Partager via


Service Edge d'accès

Dernière rubrique modifiée : 2009-03-09

Le service Edge d'accès fournit un point de connexion unique via lequel le trafic SIP entrant et sortant peut franchir les pare-feu, séparant les réseaux internes et externes pour le trafic de la fédération et des utilisateurs distants. En outre, tout le trafic de signalisation SIP nécessaire pour initialiser et mettre fin aux sessions multimédias et de conférence avec les utilisateurs externes transite par le service Edge d'accès.

Le service Edge d'accès est un proxy spécialement configuré qui a été conçu et testé pour fonctionner dans le réseau de périmètre. Il applique des règles de routage qui distinguent les périmètres externe et interne du réseau du périmètre, et fournit une plate-forme centrale pour la gestion et l'activation des stratégies interorganisation basées sur les domaines. Il s'agit d'une solution de routage IP, ce qui ne veut pas dire qu'un pare-feu physique n'est pas requis. L'utilisation d'un ou de plusieurs pare-feu physiques est fortement recommandée.

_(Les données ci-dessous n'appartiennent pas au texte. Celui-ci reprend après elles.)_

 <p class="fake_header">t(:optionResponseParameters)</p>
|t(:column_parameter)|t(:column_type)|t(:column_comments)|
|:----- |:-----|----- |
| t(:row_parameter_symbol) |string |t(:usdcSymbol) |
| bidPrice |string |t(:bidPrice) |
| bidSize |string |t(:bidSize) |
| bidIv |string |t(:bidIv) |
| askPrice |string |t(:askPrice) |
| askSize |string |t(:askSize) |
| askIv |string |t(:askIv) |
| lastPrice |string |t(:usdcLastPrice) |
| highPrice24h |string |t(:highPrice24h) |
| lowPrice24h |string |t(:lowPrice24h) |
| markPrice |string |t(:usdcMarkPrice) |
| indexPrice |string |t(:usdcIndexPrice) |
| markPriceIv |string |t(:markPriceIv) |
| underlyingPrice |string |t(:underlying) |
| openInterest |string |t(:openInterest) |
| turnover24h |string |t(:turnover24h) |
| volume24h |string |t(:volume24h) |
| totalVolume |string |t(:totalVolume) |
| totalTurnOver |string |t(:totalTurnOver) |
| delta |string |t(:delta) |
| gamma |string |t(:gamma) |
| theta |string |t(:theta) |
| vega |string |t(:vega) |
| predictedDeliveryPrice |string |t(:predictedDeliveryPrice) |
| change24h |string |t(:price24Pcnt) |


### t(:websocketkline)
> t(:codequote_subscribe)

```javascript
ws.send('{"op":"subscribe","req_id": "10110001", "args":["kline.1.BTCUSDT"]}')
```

Le service Edge d'accès n'a pas besoin des services de domaine Active Directory, dans la mesure où il ne gère que les domaines SIP, et non les utilisateurs. Autrement dit, le service Edge d'accès n'authentifie pas les connexions client, mais il valide les en-têtes des messages entrants, authentifie les serveurs de fédération distants et autorise le trafic de fédération. À l'aide d'une adresse de tronçon suivant interne configurée, le service Edge d'accès achemine le trafic entrant non authentifié des utilisateurs distants vers le serveur SIP du tronçon suivant interne (en général, un directeur) à des fins d'authentification (dans la mesure où le trafic de fédération est authentifié par le domaine partenaire et autorisé au niveau du service Edge d'accès, le serveur interne ne requiert pas d'autre authentification). Il est également recommandé d'exécuter le service Edge d'accès dans un groupe de travail ou un domaine dédié ne faisant pas partie de l'espace de noms de l'entreprise.

Meilleures pratiques

  • Déployez le serveur de périphérie dans un réseau périphérique, avec des pare-feu configurés à la fois sur ses périmètres interne et externe.
  • Déployez le serveur de périphérie dans un groupe de travail séparé de votre domaine SIP interne.
  • Déployez un directeur pour l'authentification du trafic SIP entrant.